WHAT YOU HAVE TO DO: This exercise calls for every line of the listing below that contains the word "SpaceAfter".

INPUT RECORDS:
Content starts
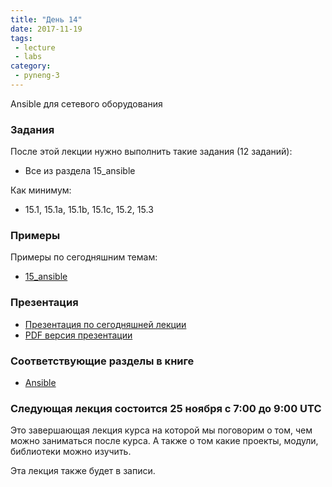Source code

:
 ```yaml
---
title: "День 14"
date: 2017-11-19
tags:
 - lecture
 - labs
category:
 - pyneng-3
---
```


Ansible для сетевого оборудования

### Задания

После этой лекции нужно выполнить такие задания (12 заданий):

* Все из раздела 15_ansible

Как минимум:

* 15.1, 15.1a, 15.1b, 15.1c, 15.2, 15.3

### Примеры

Примеры по сегодняшним темам:

* [15_ansible](https://github.com/pyneng/pyneng-online-sep-oct-2017/tree/master/examples/15_ansible/3_network_modules)

### Презентация

* [Презентация по сегодняшней лекции](https://gitpitch.com/natenka/pyneng-slides/py3-ansible-2.4)
* [PDF версия презентации](https://github.com/pyneng/pyneng-online-sep-oct-2017/raw/master/presentations/15_ansible.pdf)


### Соответствующие разделы в книге

* [Ansible](https://natenka.gitbooks.io/pyneng/content/book/Part_VI.html)


### Следующая лекция состоится 25 ноября с 7:00 до 9:00 UTC

Это завершающая лекция курса на которой мы поговорим о том, чем можно заниматься после курса.
А также о том какие проекты, модули, библиотеки можно изучить.

Эта лекция также будет в записи.

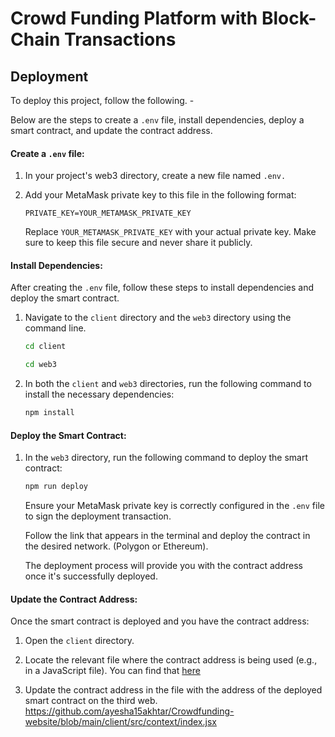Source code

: 
# Crowd Funding Platform with Block-Chain Transactions

## Deployment

To deploy this project, follow the following. -

Below are the steps to create a `.env` file, install dependencies, deploy a smart contract, and update the contract address.

#### Create a `.env` file:

1. In your project's web3 directory, create a new file named `.env.`

2. Add your MetaMask private key to this file in the following format:

   ```
   PRIVATE_KEY=YOUR_METAMASK_PRIVATE_KEY
   ```

   Replace `YOUR_METAMASK_PRIVATE_KEY` with your actual private key. Make sure to keep this file secure and never share it publicly.

#### Install Dependencies:

After creating the `.env` file, follow these steps to install dependencies and deploy the smart contract.

1. Navigate to the `client` directory and the `web3` directory using the command line.

   ```bash
   cd client
   ```

   ```bash
   cd web3
   ```

2. In both the `client` and `web3` directories, run the following command to install the necessary dependencies:

   ```bash
   npm install
   ```

#### Deploy the Smart Contract:

1. In the `web3` directory, run the following command to deploy the smart contract:

   ```bash
   npm run deploy
   ```

   Ensure your MetaMask private key is correctly configured in the `.env` file to sign the deployment transaction.

   Follow the link that appears in the terminal and deploy the contract in the desired network. (Polygon or Ethereum).

   The deployment process will provide you with the contract address once it's successfully deployed.

#### Update the Contract Address:

Once the smart contract is deployed and you have the contract address:

1. Open the `client` directory.

2. Locate the relevant file where the contract address is being used (e.g., in a JavaScript file). You can find that [here](https://github.com/ayesha15akhtar/Crowdfunding-website/blob/main/client/src/context/index.jsx)

3. Update the contract address in the file with the address of the deployed smart contract on the third web.
   https://github.com/ayesha15akhtar/Crowdfunding-website/blob/main/client/src/context/index.jsx


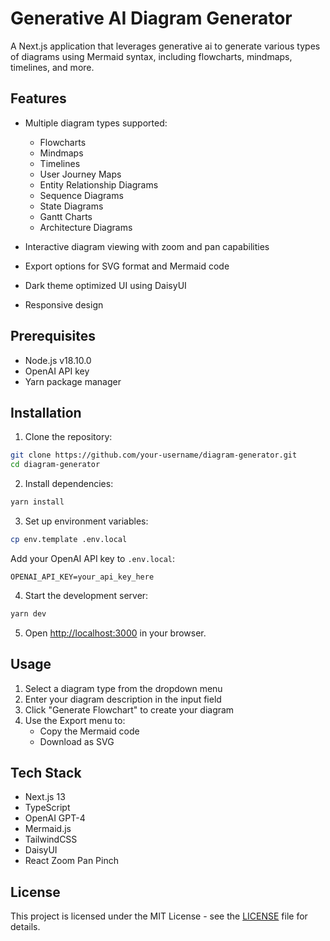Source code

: # Generative AI Diagram Generator

A Next.js application that leverages generative ai to generate various types of diagrams using Mermaid syntax, including flowcharts, mindmaps, timelines, and more.

## Features

- Multiple diagram types supported:
  - Flowcharts
  - Mindmaps
  - Timelines
  - User Journey Maps
  - Entity Relationship Diagrams
  - Sequence Diagrams
  - State Diagrams
  - Gantt Charts
  - Architecture Diagrams

- Interactive diagram viewing with zoom and pan capabilities
- Export options for SVG format and Mermaid code
- Dark theme optimized UI using DaisyUI
- Responsive design

## Prerequisites

- Node.js v18.10.0
- OpenAI API key
- Yarn package manager

## Installation

1. Clone the repository:
```bash
git clone https://github.com/your-username/diagram-generator.git
cd diagram-generator
```

2. Install dependencies:
```bash
yarn install
```

3. Set up environment variables:
```bash
cp env.template .env.local
```
Add your OpenAI API key to `.env.local`:
```
OPENAI_API_KEY=your_api_key_here
```

4. Start the development server:
```bash
yarn dev
```

5. Open [http://localhost:3000](http://localhost:3000) in your browser.

## Usage

1. Select a diagram type from the dropdown menu
2. Enter your diagram description in the input field
3. Click "Generate Flowchart" to create your diagram
4. Use the Export menu to:
   - Copy the Mermaid code
   - Download as SVG

## Tech Stack

- Next.js 13
- TypeScript
- OpenAI GPT-4
- Mermaid.js
- TailwindCSS
- DaisyUI
- React Zoom Pan Pinch

## License

This project is licensed under the MIT License - see the [LICENSE](LICENSE) file for details.
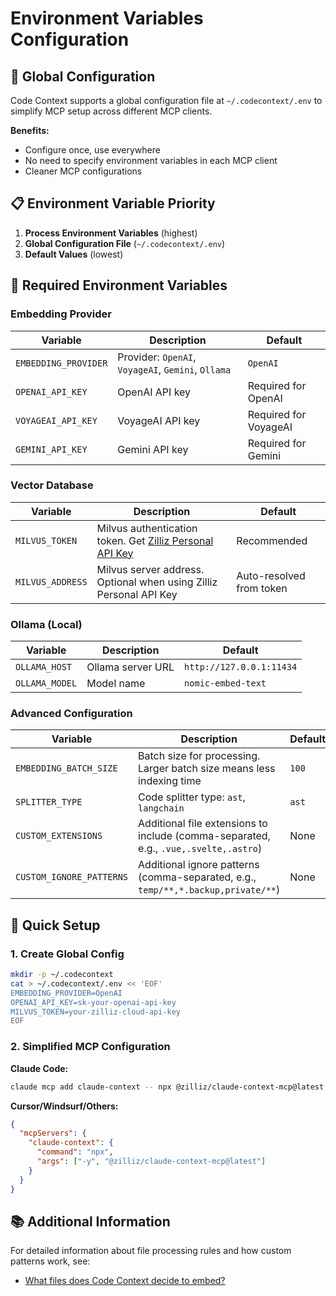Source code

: # Environment Variables Configuration

## 🎯 Global Configuration

Code Context supports a global configuration file at `~/.codecontext/.env` to simplify MCP setup across different MCP clients.

**Benefits:**
- Configure once, use everywhere
- No need to specify environment variables in each MCP client
- Cleaner MCP configurations

## 📋 Environment Variable Priority

1. **Process Environment Variables** (highest)
2. **Global Configuration File** (`~/.codecontext/.env`)
3. **Default Values** (lowest)

## 🔧 Required Environment Variables

### Embedding Provider
| Variable | Description | Default |
|----------|-------------|---------|
| `EMBEDDING_PROVIDER` | Provider: `OpenAI`, `VoyageAI`, `Gemini`, `Ollama` | `OpenAI` |
| `OPENAI_API_KEY` | OpenAI API key | Required for OpenAI |
| `VOYAGEAI_API_KEY` | VoyageAI API key | Required for VoyageAI |
| `GEMINI_API_KEY` | Gemini API key | Required for Gemini |

### Vector Database
| Variable | Description | Default |
|----------|-------------|---------|
| `MILVUS_TOKEN` | Milvus authentication token. Get [Zilliz Personal API Key](https://github.com/zilliztech/claude-context/blob/master/assets/signup_and_get_apikey.png) | Recommended |
| `MILVUS_ADDRESS` | Milvus server address. Optional when using Zilliz Personal API Key | Auto-resolved from token |

### Ollama (Local)
| Variable | Description | Default |
|----------|-------------|---------|
| `OLLAMA_HOST` | Ollama server URL | `http://127.0.0.1:11434` |
| `OLLAMA_MODEL` | Model name | `nomic-embed-text` |

### Advanced Configuration
| Variable | Description | Default |
|----------|-------------|---------|
| `EMBEDDING_BATCH_SIZE` | Batch size for processing. Larger batch size means less indexing time | `100` |
| `SPLITTER_TYPE` | Code splitter type: `ast`, `langchain` | `ast` |
| `CUSTOM_EXTENSIONS` | Additional file extensions to include (comma-separated, e.g., `.vue,.svelte,.astro`) | None |
| `CUSTOM_IGNORE_PATTERNS` | Additional ignore patterns (comma-separated, e.g., `temp/**,*.backup,private/**`) | None |

## 🚀 Quick Setup

### 1. Create Global Config
```bash
mkdir -p ~/.codecontext
cat > ~/.codecontext/.env << 'EOF'
EMBEDDING_PROVIDER=OpenAI
OPENAI_API_KEY=sk-your-openai-api-key
MILVUS_TOKEN=your-zilliz-cloud-api-key
EOF
```

### 2. Simplified MCP Configuration

**Claude Code:**
```bash
claude mcp add claude-context -- npx @zilliz/claude-context-mcp@latest
```

**Cursor/Windsurf/Others:**
```json
{
  "mcpServers": {
    "claude-context": {
      "command": "npx",
      "args": ["-y", "@zilliz/claude-context-mcp@latest"]
    }
  }
}
```

## 📚 Additional Information

For detailed information about file processing rules and how custom patterns work, see:
- [What files does Code Context decide to embed?](../troubleshooting/faq.md#q-what-files-does-claude-context-decide-to-embed)
 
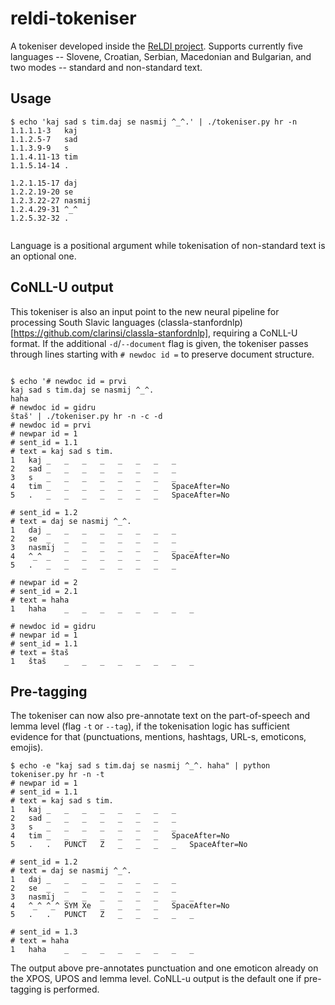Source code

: # reldi-tokeniser

A tokeniser developed inside the [ReLDI project](https://reldi.spur.uzh.ch). Supports currently five languages -- Slovene, Croatian, Serbian, Macedonian and Bulgarian, and two modes -- standard and non-standard text.

## Usage

```
$ echo 'kaj sad s tim.daj se nasmij ^_^.' | ./tokeniser.py hr -n
1.1.1.1-3	kaj
1.1.2.5-7	sad
1.1.3.9-9	s
1.1.4.11-13	tim
1.1.5.14-14	.

1.2.1.15-17	daj
1.2.2.19-20	se
1.2.3.22-27	nasmij
1.2.4.29-31	^_^
1.2.5.32-32	.


```

Language is a positional argument while tokenisation of non-standard text is an optional one.

## CoNLL-U output

This tokeniser is also an input point to the new neural pipeline for processing South Slavic languages (classla-stanfordnlp)[https://github.com/clarinsi/classla-stanfordnlp], requiring a CoNLL-U format. If the additional ```-d```/```--document``` flag is given, the tokeniser passes through lines starting with ```# newdoc id =``` to preserve document structure.

```

$ echo '# newdoc id = prvi
kaj sad s tim.daj se nasmij ^_^.
haha
# newdoc id = gidru
štaš' | ./tokeniser.py hr -n -c -d
# newdoc id = prvi
# newpar id = 1
# sent_id = 1.1
# text = kaj sad s tim.
1	kaj	_	_	_	_	_	_	_	_
2	sad	_	_	_	_	_	_	_	_
3	s	_	_	_	_	_	_	_	_
4	tim	_	_	_	_	_	_	_	SpaceAfter=No
5	.	_	_	_	_	_	_	_	SpaceAfter=No

# sent_id = 1.2
# text = daj se nasmij ^_^.
1	daj	_	_	_	_	_	_	_	_
2	se	_	_	_	_	_	_	_	_
3	nasmij	_	_	_	_	_	_	_	_
4	^_^	_	_	_	_	_	_	_	SpaceAfter=No
5	.	_	_	_	_	_	_	_	_

# newpar id = 2
# sent_id = 2.1
# text = haha
1	haha	_	_	_	_	_	_	_	_

# newdoc id = gidru
# newpar id = 1
# sent_id = 1.1
# text = štaš
1	štaš	_	_	_	_	_	_	_	_

```
## Pre-tagging

The tokeniser can now also pre-annotate text on the part-of-speech and lemma level (flag `-t` or `--tag`), if the tokenisation logic has sufficient evidence for that (punctuations, mentions, hashtags, URL-s, emoticons, emojis).

```
$ echo -e "kaj sad s tim.daj se nasmij ^_^. haha" | python tokeniser.py hr -n -t
# newpar id = 1
# sent_id = 1.1
# text = kaj sad s tim.
1	kaj	_	_	_	_	_	_	_	_
2	sad	_	_	_	_	_	_	_	_
3	s	_	_	_	_	_	_	_	_
4	tim	_	_	_	_	_	_	_	SpaceAfter=No
5	.	.	PUNCT	Z	_	_	_	_	SpaceAfter=No

# sent_id = 1.2
# text = daj se nasmij ^_^.
1	daj	_	_	_	_	_	_	_	_
2	se	_	_	_	_	_	_	_	_
3	nasmij	_	_	_	_	_	_	_	_
4	^_^	^_^	SYM	Xe	_	_	_	_	SpaceAfter=No
5	.	.	PUNCT	Z	_	_	_	_	_

# sent_id = 1.3
# text = haha
1	haha	_	_	_	_	_	_	_	_

```

The output above pre-annotates punctuation and one emoticon already on the XPOS, UPOS and lemma level. CoNLL-u output is the default one if pre-tagging is performed.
Content ends
SOLUTION:
4	tim	_	_	_	_	_	_	_	SpaceAfter=No
5	.	_	_	_	_	_	_	_	SpaceAfter=No
4	^_^	_	_	_	_	_	_	_	SpaceAfter=No
4	tim	_	_	_	_	_	_	_	SpaceAfter=No
5	.	.	PUNCT	Z	_	_	_	_	SpaceAfter=No
4	^_^	^_^	SYM	Xe	_	_	_	_	SpaceAfter=No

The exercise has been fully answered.